I shared a panel with Liz Kendall, the new shadow work and pensions secretary. Work doesn’t pay, she said, as she outlined in her conference speech: “Only two things ever stop you living on poverty pay: the law and a trade union membership card in your pocket.” That’s why the new deal for working rights that would end zero-hours contracts and fire and rehire, and force all employers to let unions in to recruit, is central to Labour’s anti-poverty plan. Making work pay was a strong persuader on Rutherglen doorsteps. “The last Labour government lifted 2 million children and pensioners out of poverty: our ambition is undiminished,” Kendall said. “We will reform universal credit – to protect people when they need it and to genuinely make work pay.” This is tougher stuff than Blair and Brown ventured ahead of their election.
Nor might you have expected Liam Byrne, in the days of New Labour, to rail against obscene wealth, on which he has a report out shortly: superyacht, private jet and Rolls-Royce sales are soaring since Covid, as assets inflated while earnings fell. Britain’s 1%, he said, saw their wealth grow by 31 times more than the rest between 2010 and 2021.
Alison McGovern, also a DWP shadow minister, spoke angrily of job centres pushing people into any old job, however insecure and futureless: under her, they would stop labelling working-class people as fit only for the worst jobs. Skills training and foundation courses would be opened up. She quoted the first clause of the Equality Act, pushed through in 2010 by Harriet Harman just before Labour’s lost election of that year, which demands government departments confront classism as well as every other form of discrimination.
Torsten Bell of the Resolution Foundation warned that the Tories were laying traps and scorching the earth for Labour. Most councils were heading for Birmingham-style bankruptcy, and schools are falling into deep deficits alongside NHS trusts. Jeremy Hunt, the chancellor, has sealed in zero spending increases until 2027, a huge cut because it doesn’t allow for inflation. Expect further landmines laid in the no man’s land beyond the next election.

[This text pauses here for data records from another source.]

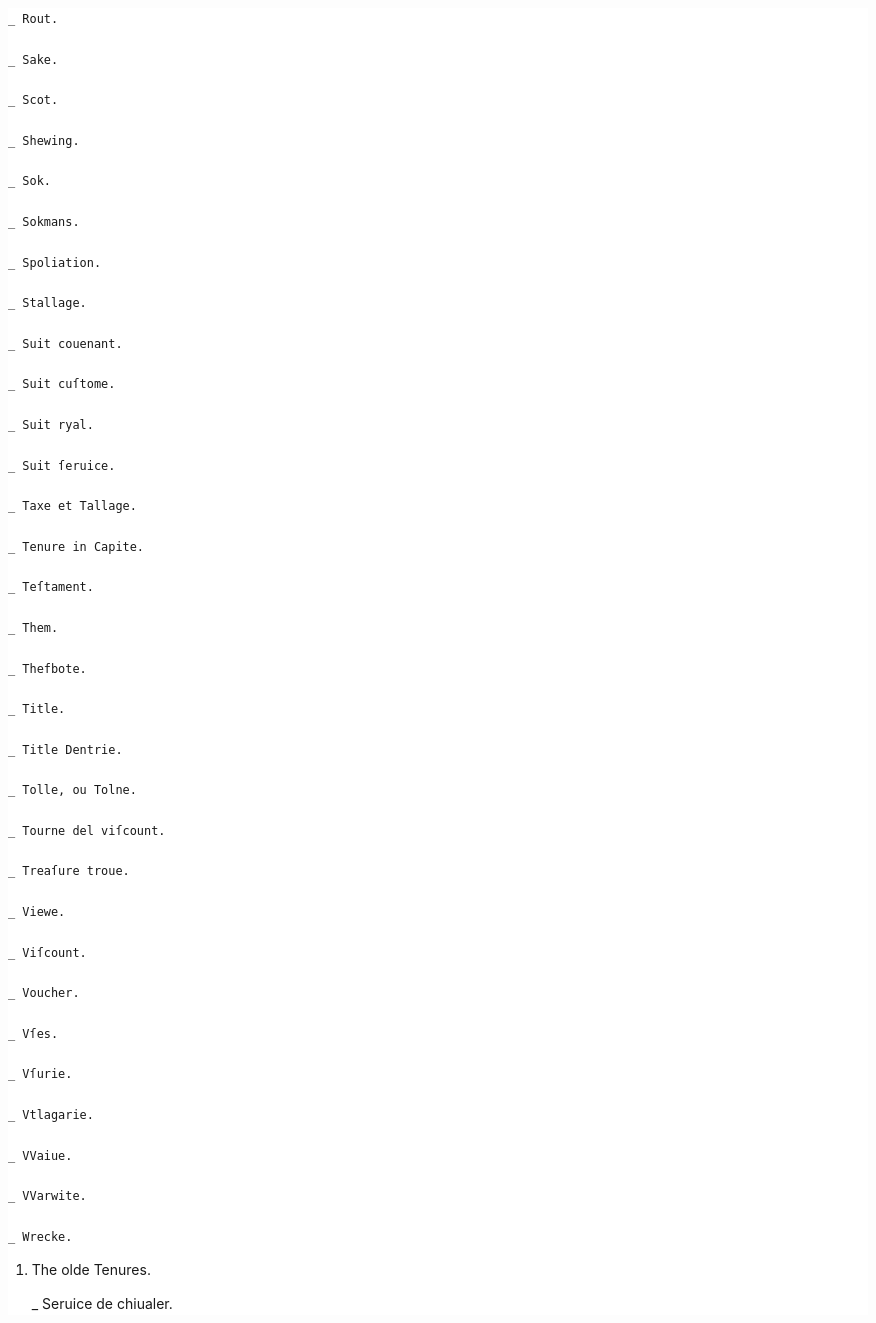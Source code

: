     _ Rout.

    _ Sake.

    _ Scot.

    _ Shewing.

    _ Sok.

    _ Sokmans.

    _ Spoliation.

    _ Stallage.

    _ Suit couenant.

    _ Suit cuſtome.

    _ Suit ryal.

    _ Suit ſeruice.

    _ Taxe et Tallage.

    _ Tenure in Capite.

    _ Teſtament.

    _ Them.

    _ Thefbote.

    _ Title.

    _ Title Dentrie.

    _ Tolle, ou Tolne.

    _ Tourne del viſcount.

    _ Treaſure troue.

    _ Viewe.

    _ Viſcount.

    _ Voucher.

    _ Vſes.

    _ Vſurie.

    _ Vtlagarie.

    _ VVaiue.

    _ VVarwite.

    _ Wrecke.

1. The olde Tenures.

    _ Seruice de chiualer.
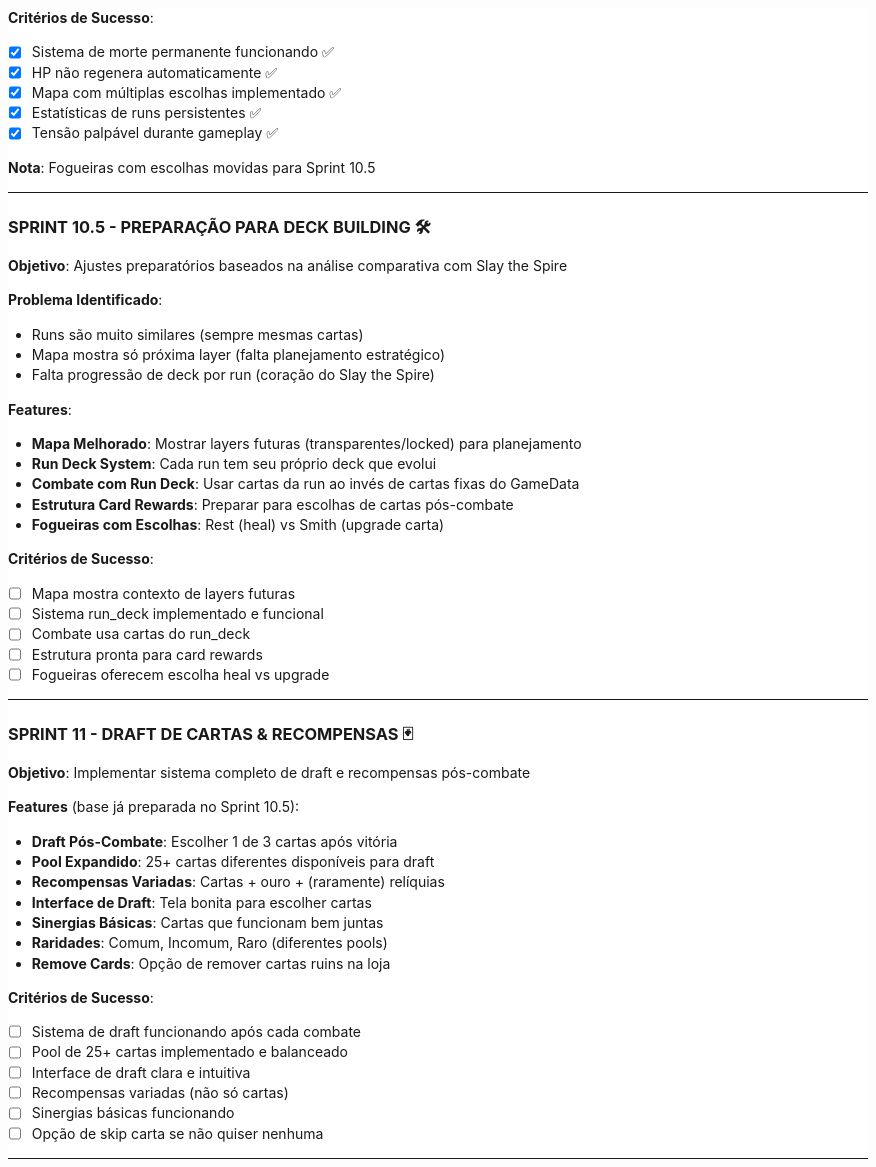 **Critérios de Sucesso**:
- [x] Sistema de morte permanente funcionando ✅
- [x] HP não regenera automaticamente ✅
- [x] Mapa com múltiplas escolhas implementado ✅
- [x] Estatísticas de runs persistentes ✅
- [x] Tensão palpável durante gameplay ✅

**Nota**: Fogueiras com escolhas movidas para Sprint 10.5

---

### **SPRINT 10.5 - PREPARAÇÃO PARA DECK BUILDING** 🛠️
**Objetivo**: Ajustes preparatórios baseados na análise comparativa com Slay the Spire

**Problema Identificado**:
- Runs são muito similares (sempre mesmas cartas)
- Mapa mostra só próxima layer (falta planejamento estratégico)
- Falta progressão de deck por run (coração do Slay the Spire)

**Features**:
- **Mapa Melhorado**: Mostrar layers futuras (transparentes/locked) para planejamento
- **Run Deck System**: Cada run tem seu próprio deck que evolui
- **Combate com Run Deck**: Usar cartas da run ao invés de cartas fixas do GameData
- **Estrutura Card Rewards**: Preparar para escolhas de cartas pós-combate
- **Fogueiras com Escolhas**: Rest (heal) vs Smith (upgrade carta)

**Critérios de Sucesso**:
- [ ] Mapa mostra contexto de layers futuras
- [ ] Sistema run_deck implementado e funcional
- [ ] Combate usa cartas do run_deck
- [ ] Estrutura pronta para card rewards
- [ ] Fogueiras oferecem escolha heal vs upgrade

---

### **SPRINT 11 - DRAFT DE CARTAS & RECOMPENSAS** 🃏
**Objetivo**: Implementar sistema completo de draft e recompensas pós-combate

**Features** (base já preparada no Sprint 10.5):
- **Draft Pós-Combate**: Escolher 1 de 3 cartas após vitória
- **Pool Expandido**: 25+ cartas diferentes disponíveis para draft
- **Recompensas Variadas**: Cartas + ouro + (raramente) relíquias
- **Interface de Draft**: Tela bonita para escolher cartas
- **Sinergias Básicas**: Cartas que funcionam bem juntas
- **Raridades**: Comum, Incomum, Raro (diferentes pools)
- **Remove Cards**: Opção de remover cartas ruins na loja

**Critérios de Sucesso**:
- [ ] Sistema de draft funcionando após cada combate
- [ ] Pool de 25+ cartas implementado e balanceado
- [ ] Interface de draft clara e intuitiva
- [ ] Recompensas variadas (não só cartas)
- [ ] Sinergias básicas funcionando
- [ ] Opção de skip carta se não quiser nenhuma

---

So it was depressing to hear James Murray, the shadow financial secretary to the Treasury, repeating the official message (whatever he actually thinks) at an event on public spending: “We’d like to lower taxes.” But why? Starmer told GB News he wants “the overall tax burden to come down, especially on working people”. Tax is not a burden, but the price we pay for civilisation – and Labour should start telling some home truths about the need to pay for repairing decayed public services; the UK still pays less than many equivalent west European countries.
“Humankind cannot bear very much reality,” wrote TS Eliot in Burnt Norton. Especially just before an election, he might have added. That leaves the voter to decipher as best they can what that reality might be under a new government. After spending much time listening to would-be ministers’ speeches, and conversations on fringe platforms, I remain highly optimistic that their intent is radical reform, pushing against that “class ceiling” for greater equality and embracing children from their earliest years.
Past performance remains the best guide: every labour government increases benefits, cuts poverty, sends many more people into better and longer education, and revives public services. Labour’s frontbench, straining against another wasted year to wait, looks eager to make that happen.